On Tue, May 17, 2016 at 05:39:33PM -0500, Eric W. Biederman wrote:
> Seth Forshee <seth.forshee@xxxxxxxxxxxxx> writes:
>
> > Both of these filesystems already have use cases for mounting the
> > same super block from multiple user namespaces. For sysfs this
> > happens when using criu for snapshotting a container, where sysfs
> > is mnounted in the containers network ns but the hosts user ns.
> > The cgroup filesystem shares the same super block for all mounts
> > of the same hierarchy regardless of the namespace.
> >
> > As a result, the restriction on mounting a super block from a
> > single user namespace creates regressions for existing uses of
> > these filesystems. For these specific filesystems this
> > restriction isn't really necessary since the backing store is
> > objects in kernel memory and thus the ids assigned from inodes
> > is not subject to translation relative to s_user_ns.
> >
> > Add a new filesystem flag, FS_USERNS_SHARE_SB, which when set
> > causes sget_userns() to skip the check of s_user_ns. Set this
> > flag for the sysfs and cgroup filesystems to fix the
> > regressions.
>
> So this one needs to be sget_userns(..., &init_user_ns, ...).
> And not a new special case.

This is actually what I wanted to do, but based on a previous discussion
where I had suggested doing this (for a different reason) I came away
thinking you did not want it that way. So I'm happy with that change.

But if we do that it violates some of the assumptions of the patch to
rework MNT_NODEV on your testing branch (and also those behind patch 2
in this series).

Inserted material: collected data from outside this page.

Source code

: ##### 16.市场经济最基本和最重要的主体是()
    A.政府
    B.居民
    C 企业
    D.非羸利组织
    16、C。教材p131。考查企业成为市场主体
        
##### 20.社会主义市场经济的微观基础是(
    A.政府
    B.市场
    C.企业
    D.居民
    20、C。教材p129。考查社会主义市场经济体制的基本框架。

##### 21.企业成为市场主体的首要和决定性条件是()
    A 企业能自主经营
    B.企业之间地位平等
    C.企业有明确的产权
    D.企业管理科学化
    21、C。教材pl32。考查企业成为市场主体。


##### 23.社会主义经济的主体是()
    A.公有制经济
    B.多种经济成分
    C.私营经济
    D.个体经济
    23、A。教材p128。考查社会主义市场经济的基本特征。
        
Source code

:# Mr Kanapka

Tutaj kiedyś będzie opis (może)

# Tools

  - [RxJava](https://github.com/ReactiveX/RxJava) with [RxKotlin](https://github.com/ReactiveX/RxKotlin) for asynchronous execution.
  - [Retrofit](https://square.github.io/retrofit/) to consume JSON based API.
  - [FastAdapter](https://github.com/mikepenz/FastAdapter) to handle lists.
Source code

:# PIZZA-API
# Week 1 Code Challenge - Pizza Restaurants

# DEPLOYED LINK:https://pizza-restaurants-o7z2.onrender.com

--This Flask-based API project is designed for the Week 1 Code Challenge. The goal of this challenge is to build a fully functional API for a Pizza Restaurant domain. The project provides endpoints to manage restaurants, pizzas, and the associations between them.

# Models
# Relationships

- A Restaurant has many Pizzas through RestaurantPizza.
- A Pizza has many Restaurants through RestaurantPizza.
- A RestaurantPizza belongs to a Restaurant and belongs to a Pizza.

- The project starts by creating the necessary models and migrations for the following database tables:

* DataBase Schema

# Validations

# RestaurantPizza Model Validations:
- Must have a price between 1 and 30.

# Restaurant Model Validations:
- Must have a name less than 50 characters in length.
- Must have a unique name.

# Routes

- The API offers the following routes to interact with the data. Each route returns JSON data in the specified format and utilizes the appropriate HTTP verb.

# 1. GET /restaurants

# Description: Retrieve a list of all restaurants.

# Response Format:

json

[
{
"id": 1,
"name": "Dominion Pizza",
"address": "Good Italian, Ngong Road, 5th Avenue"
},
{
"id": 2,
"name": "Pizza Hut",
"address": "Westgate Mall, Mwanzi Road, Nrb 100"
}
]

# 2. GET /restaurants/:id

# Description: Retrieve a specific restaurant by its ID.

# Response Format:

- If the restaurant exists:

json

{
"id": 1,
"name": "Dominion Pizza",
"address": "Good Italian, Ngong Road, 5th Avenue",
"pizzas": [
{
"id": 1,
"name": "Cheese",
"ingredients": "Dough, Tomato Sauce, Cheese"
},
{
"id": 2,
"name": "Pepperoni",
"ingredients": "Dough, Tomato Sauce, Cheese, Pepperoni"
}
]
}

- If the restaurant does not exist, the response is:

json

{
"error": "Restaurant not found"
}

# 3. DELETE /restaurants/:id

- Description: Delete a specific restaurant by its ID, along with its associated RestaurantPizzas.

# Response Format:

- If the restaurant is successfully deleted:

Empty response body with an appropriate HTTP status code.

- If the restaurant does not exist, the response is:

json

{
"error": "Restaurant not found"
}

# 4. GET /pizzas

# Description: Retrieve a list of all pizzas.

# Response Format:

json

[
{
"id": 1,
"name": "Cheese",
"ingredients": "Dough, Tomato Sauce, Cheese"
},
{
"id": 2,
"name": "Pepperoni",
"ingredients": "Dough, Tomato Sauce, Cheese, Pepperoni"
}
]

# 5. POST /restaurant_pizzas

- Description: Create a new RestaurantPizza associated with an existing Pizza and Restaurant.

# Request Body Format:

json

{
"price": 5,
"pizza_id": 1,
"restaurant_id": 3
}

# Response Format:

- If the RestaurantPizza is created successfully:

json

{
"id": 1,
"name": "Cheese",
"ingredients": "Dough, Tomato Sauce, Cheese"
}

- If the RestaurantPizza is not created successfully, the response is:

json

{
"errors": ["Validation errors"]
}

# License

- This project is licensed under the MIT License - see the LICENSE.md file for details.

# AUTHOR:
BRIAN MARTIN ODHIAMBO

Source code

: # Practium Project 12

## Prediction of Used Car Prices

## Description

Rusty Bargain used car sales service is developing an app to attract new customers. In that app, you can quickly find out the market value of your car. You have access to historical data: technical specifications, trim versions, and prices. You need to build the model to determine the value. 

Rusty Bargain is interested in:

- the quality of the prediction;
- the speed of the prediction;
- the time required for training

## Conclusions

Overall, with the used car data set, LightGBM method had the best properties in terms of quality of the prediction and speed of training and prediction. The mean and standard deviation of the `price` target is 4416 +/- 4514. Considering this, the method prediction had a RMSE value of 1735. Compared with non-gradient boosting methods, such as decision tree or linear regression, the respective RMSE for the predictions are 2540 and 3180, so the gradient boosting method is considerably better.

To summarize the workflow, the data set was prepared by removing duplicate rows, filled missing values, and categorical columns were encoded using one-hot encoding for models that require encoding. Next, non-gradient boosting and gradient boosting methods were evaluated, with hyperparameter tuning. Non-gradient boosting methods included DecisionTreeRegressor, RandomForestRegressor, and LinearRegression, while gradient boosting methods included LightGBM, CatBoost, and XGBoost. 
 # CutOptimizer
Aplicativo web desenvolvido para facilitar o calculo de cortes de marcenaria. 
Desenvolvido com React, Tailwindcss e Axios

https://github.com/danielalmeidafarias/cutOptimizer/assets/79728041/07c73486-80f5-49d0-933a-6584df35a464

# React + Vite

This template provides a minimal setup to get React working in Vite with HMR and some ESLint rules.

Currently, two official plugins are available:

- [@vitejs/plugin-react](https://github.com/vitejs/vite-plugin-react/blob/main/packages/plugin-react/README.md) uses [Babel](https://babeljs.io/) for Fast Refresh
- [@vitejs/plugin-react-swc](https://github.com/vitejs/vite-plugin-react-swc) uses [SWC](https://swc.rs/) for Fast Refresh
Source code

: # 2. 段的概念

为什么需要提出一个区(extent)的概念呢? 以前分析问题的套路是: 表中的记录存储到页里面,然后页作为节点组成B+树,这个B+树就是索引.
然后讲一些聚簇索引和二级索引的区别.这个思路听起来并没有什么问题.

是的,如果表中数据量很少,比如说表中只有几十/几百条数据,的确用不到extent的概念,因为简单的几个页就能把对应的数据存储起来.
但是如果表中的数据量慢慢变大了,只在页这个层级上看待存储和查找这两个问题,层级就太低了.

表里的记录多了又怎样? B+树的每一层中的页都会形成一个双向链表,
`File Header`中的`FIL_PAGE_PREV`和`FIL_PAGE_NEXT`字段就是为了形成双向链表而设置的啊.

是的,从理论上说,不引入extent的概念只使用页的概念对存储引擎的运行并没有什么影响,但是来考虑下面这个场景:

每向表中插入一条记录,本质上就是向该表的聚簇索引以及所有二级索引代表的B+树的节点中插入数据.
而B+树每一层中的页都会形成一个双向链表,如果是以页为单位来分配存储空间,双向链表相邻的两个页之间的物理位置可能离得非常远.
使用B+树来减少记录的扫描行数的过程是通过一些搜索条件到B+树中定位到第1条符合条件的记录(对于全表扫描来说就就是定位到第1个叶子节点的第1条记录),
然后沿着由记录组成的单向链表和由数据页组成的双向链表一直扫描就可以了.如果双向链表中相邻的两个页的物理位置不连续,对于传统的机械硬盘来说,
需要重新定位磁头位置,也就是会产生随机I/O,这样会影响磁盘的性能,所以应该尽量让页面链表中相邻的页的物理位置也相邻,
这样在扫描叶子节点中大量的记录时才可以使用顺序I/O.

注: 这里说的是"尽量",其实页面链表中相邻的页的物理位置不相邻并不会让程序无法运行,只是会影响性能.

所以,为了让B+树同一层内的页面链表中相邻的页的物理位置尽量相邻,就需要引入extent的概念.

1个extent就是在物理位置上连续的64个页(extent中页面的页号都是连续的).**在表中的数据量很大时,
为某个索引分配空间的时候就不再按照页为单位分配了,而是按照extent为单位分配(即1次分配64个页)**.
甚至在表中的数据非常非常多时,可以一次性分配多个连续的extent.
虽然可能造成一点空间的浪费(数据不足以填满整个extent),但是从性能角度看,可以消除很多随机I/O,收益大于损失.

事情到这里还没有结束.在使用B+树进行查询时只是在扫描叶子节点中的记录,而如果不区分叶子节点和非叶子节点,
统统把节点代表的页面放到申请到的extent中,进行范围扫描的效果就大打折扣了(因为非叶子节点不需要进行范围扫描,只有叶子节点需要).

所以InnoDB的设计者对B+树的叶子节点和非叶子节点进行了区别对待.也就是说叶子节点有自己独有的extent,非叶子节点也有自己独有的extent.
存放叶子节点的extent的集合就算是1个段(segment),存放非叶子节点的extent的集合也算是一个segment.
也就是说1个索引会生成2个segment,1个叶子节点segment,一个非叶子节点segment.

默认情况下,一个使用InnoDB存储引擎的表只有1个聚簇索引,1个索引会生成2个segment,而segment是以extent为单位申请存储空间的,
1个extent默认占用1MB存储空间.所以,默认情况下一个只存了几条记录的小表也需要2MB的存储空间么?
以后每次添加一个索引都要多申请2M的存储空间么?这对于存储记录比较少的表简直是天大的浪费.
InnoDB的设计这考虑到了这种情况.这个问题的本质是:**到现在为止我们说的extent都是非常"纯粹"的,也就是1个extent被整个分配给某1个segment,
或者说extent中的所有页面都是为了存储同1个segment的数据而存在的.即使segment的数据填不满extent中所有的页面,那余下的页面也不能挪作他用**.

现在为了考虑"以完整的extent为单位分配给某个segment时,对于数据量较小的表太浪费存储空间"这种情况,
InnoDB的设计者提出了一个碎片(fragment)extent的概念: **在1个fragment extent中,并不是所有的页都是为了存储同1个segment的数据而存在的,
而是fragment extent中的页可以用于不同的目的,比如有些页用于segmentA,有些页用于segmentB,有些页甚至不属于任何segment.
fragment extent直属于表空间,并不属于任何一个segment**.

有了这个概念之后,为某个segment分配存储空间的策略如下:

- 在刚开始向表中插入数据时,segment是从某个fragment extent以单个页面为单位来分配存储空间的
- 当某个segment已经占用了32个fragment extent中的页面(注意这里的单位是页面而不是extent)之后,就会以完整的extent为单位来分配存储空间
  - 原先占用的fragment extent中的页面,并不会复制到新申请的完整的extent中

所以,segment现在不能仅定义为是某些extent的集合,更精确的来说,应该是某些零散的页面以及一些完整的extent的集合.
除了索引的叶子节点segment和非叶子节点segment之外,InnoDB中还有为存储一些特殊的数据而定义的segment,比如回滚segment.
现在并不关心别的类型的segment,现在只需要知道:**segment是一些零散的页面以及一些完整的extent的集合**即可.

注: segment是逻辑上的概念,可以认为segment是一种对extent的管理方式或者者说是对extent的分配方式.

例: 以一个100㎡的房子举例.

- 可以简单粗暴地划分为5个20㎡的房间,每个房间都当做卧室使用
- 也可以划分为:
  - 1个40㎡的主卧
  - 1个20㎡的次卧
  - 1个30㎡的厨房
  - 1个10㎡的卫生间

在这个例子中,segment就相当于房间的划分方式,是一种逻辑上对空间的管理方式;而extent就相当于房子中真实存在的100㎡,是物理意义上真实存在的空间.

Something will need to be changed there to prevent a
regression in mount behavior when a user ns tries to mount without
MNT_NODEV when the mount inherited from its parent has it set.

> Apologies for not catching this earlier.

Actually this is a more recent patch, so you possibly hadn't seen it
before.

> I am looking at folding all of this into the patch that introduces
> sget_userns so that even bisects won't have regresssions.

That's fine with me.

Thanks,
Seth